Citibank, HSBC, Standard Chartered Bank and Bank of East Asia will soon open businesses as locally incorporated banks in China.
Local entities of the four foreign banks yesterday received business licenses from the Shanghai Municipal Administration for Industry and Commerce, after getting approval from the banking regulator last Tuesday.
The licenses enable all the banks' branches and sub-branches to secure commercial registration with local authorities.
Standard Chartered Bank (China) Ltd, Citibank (China) Co Ltd and Bank of East Asia (China) Ltd said yesterday they would commence operation next Monday.

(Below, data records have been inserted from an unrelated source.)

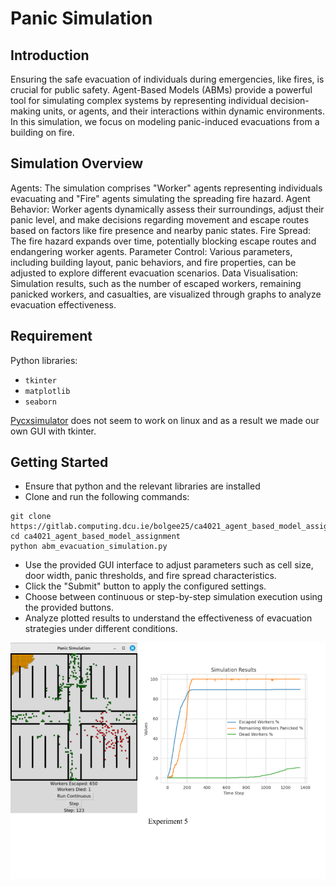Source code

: 
# Panic Simulation

## Introduction
Ensuring the safe evacuation of individuals during emergencies, like fires, is crucial for public safety. Agent-Based Models (ABMs) provide a powerful tool for simulating complex systems by representing individual decision-making units, or agents, and their interactions within dynamic environments. In this simulation, we focus on modeling panic-induced evacuations from a building on fire.

## Simulation Overview
Agents: The simulation comprises "Worker" agents representing individuals evacuating and "Fire" agents simulating the spreading fire hazard.
Agent Behavior: Worker agents dynamically assess their surroundings, adjust their panic level, and make decisions regarding movement and escape routes based on factors like fire presence and nearby panic states.
Fire Spread: The fire hazard expands over time, potentially blocking escape routes and endangering worker agents.
Parameter Control: Various parameters, including building layout, panic behaviors, and fire properties, can be adjusted to explore different evacuation scenarios.
Data Visualisation: Simulation results, such as the number of escaped workers, remaining panicked workers, and casualties, are visualized through graphs to analyze evacuation effectiveness.

## Requirement
Python libraries:
- `tkinter`
- `matplotlib`
- `seaborn`

[Pycxsimulator](https://github.com/hsayama/PyCX) does not seem to work on linux and as a result we made our own GUI with tkinter.

## Getting Started
- Ensure that python and the relevant libraries are installed
- Clone and run the following commands:

```
git clone https://gitlab.computing.dcu.ie/bolgee25/ca4021_agent_based_model_assignment
cd ca4021_agent_based_model_assignment
python abm_evacuation_simulation.py
```
- Use the provided GUI interface to adjust parameters such as cell size, door width, panic thresholds, and fire spread characteristics.
- Click the "Submit" button to apply the configured settings.
- Choose between continuous or step-by-step simulation execution using the provided buttons.
- Analyze plotted results to understand the effectiveness of evacuation strategies under different conditions.

![Example Simulation](/Images/Experiment_5.png)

However, the four lenders still need to gain approval from the China Banking Regulatory Commission before they can roll out renminbi business to Chinese customers.
Foreign banks are eager to tap China's huge household savings and surging demand for credit cards, wealth management products and other financial services.
"Local incorporation is a milestone," Citigroup's Chairman and Chief Executive Charles Prince said yesterday at a media briefing in Beijing.
"China is crucial to our long-term ambitions," said Prince, who is in Beijing as part of an Asian tour.
The bank plans to expand its outlets from the current 16 to more than 30 by the end of this year, taking advantage of China's opened banking sector to develop its consumer, corporate and investment banking businesses.
It is preparing to open a new branch in Hangzhou, Zhejiang Province, next month.
"We are employing a multi-pronged strategy in China," Prince said, adding that the strategy includes the bank's organic growth across all business lines and investment in local partnerships.
The bank led a group in December that bought 86 percent of Guangdong Development Bank. It bought a stake of nearly 5 percent in Shanghai Pudong Development Bank in 2003.